New York (Nov 22)  Stronger dollar has been weighing on gold price. Spot gold prices have fallen over 8.5% year to date, with lower prices spurring demand for the precious metal. Global demand increased 8% year on year to 1120.9 tonnes in the third quarter this year, driven by more buying of jewelry, coins and bars, while exchange-traded funds experienced outflows coupled with lower central bank and technology purchases, according to World Gold Council report.

The main determinant of gold price in recent years has been the Federal Reserve monetary policy. Gold price has been falling since September 2011 after it reached all-time high as inflation hedge demand for gold pushed the price for the precious metal higher with the implementation of monetary stimulus programs. The price has been declining since then as inflationary expectations subsided and the US dollar started strengthening. After the Federal Reserve ended its quantitative easing programs in October 2014, investors have been in anticipation for the shift to contractionary monetary policy and the first rate hike by the Federal Reserve in the last nine years. As the US economy continued to recover, Federal Reserve policy makers signaled their intentions to end the near zero interest rate policy and raise the interest rates in every policy statement since the start of 2015. The resulting strengthening of US dollar weighed on gold price, which fell below nearly six-year low of 1080 on November 12 after the release of stronger than expected October jobs report on November 6. Higher interest rates increase opportunity cost for owning gold which doesn’t pay interest, while stronger dollar makes gold more expensive for users of other currencies, depressing the demand for the precious metal.

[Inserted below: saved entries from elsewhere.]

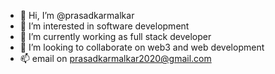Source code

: - 👋 Hi, I’m @prasadkarmalkar
- 👀 I’m interested in software development
- 🌱 I’m currently working as full stack developer
- 💞️ I’m looking to collaborate on web3 and web development
- 📫 email on prasadkarmalkar2020@gmail.com

<!---
prasadkarmalkar/prasadkarmalkar is a ✨ special ✨ repository because its `README.md` (this file) appears on your GitHub profile.
You can click the Preview link to take a look at your changes.
--->
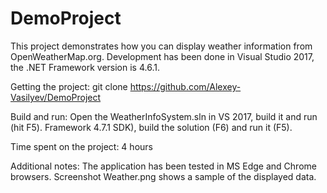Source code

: # DemoProject

This project demonstrates how you can display weather information from OpenWeatherMap.org.
Development has been done in Visual Studio 2017, the .NET Framework version is 4.6.1.

Getting the project: git clone https://github.com/Alexey-Vasilyev/DemoProject

Build and run:
Open the WeatherInfoSystem.sln in VS 2017, build it and run (hit F5).
Framework 4.7.1 SDK), build the solution (F6) and run it (F5).

Time spent on the project: 4 hours

Additional notes: The application has been tested in MS Edge and Chrome browsers. Screenshot Weather.png shows a sample of the displayed data.
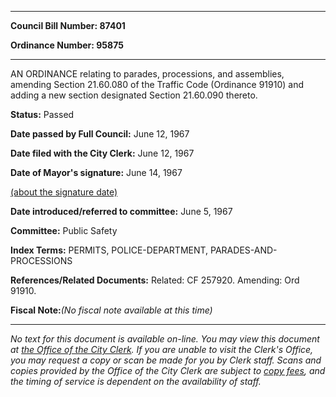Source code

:

********

**Council Bill Number: 87401**
   
**Ordinance Number: 95875**
********

 AN ORDINANCE relating to parades, processions, and assemblies, amending Section 21.60.080 of the Traffic Code (Ordinance 91910) and adding a new section designated Section 21.60.090 thereto.

**Status:** Passed
   
**Date passed by Full Council:** June 12, 1967
   
**Date filed with the City Clerk:** June 12, 1967
   
**Date of Mayor's signature:** June 14, 1967
   
[(about the signature date)](/~public/approvaldate.htm)
   
   
   
**Date introduced/referred to committee:** June 5, 1967
   
**Committee:** Public Safety
   
   
**Index Terms:** PERMITS, POLICE-DEPARTMENT, PARADES-AND-PROCESSIONS

**References/Related Documents:** Related: CF 257920. Amending: Ord 91910.

**Fiscal Note:**_(No fiscal note available at this time)_
********

_No text for this document is available on-line. You may view this document at [the Office of the City Clerk](http://www.seattle.gov/leg/clerk/contactUs.htm). If you are unable to visit the Clerk's Office, you may request a copy or scan be made for you by Clerk staff. Scans and copies provided by the Office of the City Clerk are subject to [copy fees](http://clerk.seattle.gov/~public/clerkfees.htm), and the timing of service is dependent on the availability of staff._

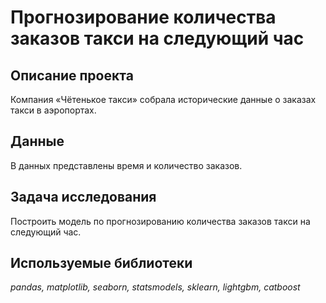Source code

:# Прогнозирование количества заказов такси на следующий час

## Описание проекта

Компания «Чётенькое такси» собрала исторические данные о заказах такси в аэропортах.

## Данные

В данных представлены время и количество заказов.

## Задача исследования

Построить модель по прогнозированию количества заказов такси на следующий час.

## Используемые библиотеки
*pandas, matplotlib, seaborn, statsmodels, sklearn, lightgbm, catboost*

The fall was not surprising - in October 28 interest rate statement, Federal Reserve policy makers explicitly mentioned they will be considering raising rates in December. The statement didn’t contain the reference to global weakness as a risk for US economy, which had been mentioned in September decision after August turmoil in international markets. Central bank policy makers stated they will assess progress - both realized and expected - toward the objectives of maximum employment and 2% inflation in making the decision. While inflation has been below the target level for some time, the surprisingly strong October jobs report provided a clear signal the labor market has tightened and is near full employment as unemployment fell to 5% from 5.1% in the previous month, and the average hourly earnings rose 0.4% on month. Treasury bond yields rose, strengthening the dollar to near 10-year high, as markets priced in the increased likelihood of interest rate hike in December.

Outlook dependent on rate hike prospect.

Since then, additional economic data bolstered the likelihood of interest rate hike in December – inflation in October increased 0.2% on month for the first time after two consecutive monthly declines. The increase was in line with expectations, as was the 1.9% year-over-year rise in core inflation, which excludes volatile food and energy prices. Further increases in inflation will depend on robustness of US domestic demand given the continued dollar strength, slowing growth in China and monetary easing in euro-zone and Japan. With labor market near full employment, a continued rise in earnings will nudge inflation higher, which will still be far below the target 2% level though. It will be then a matter of judgment on the part of Central Bank policy makers whether the inflation dynamics provides sufficient grounds for reasonable confidence that inflation will move back to 2% objective over the medium term. Chances of such development are better than fair, currently traders in Fed funds futures are pricing in 71.7% likelihood of December rate hike according to CME Group (O:CME) FedWatch tool. We believe the price of gold will continue falling toward the next psychologically significant support level of $1000/oz until then, unless unexpected negative economic data such as a surprisingly low second reading of third quarter GDP, weak durable goods orders, ISM services index or jobs report indicate a slowing of US economy and signal another possible delay of interest rate hike by the Federal Reserve. A retracement is possible in case of such negative economic developments, which may result in gold rebounding toward mid-October highs.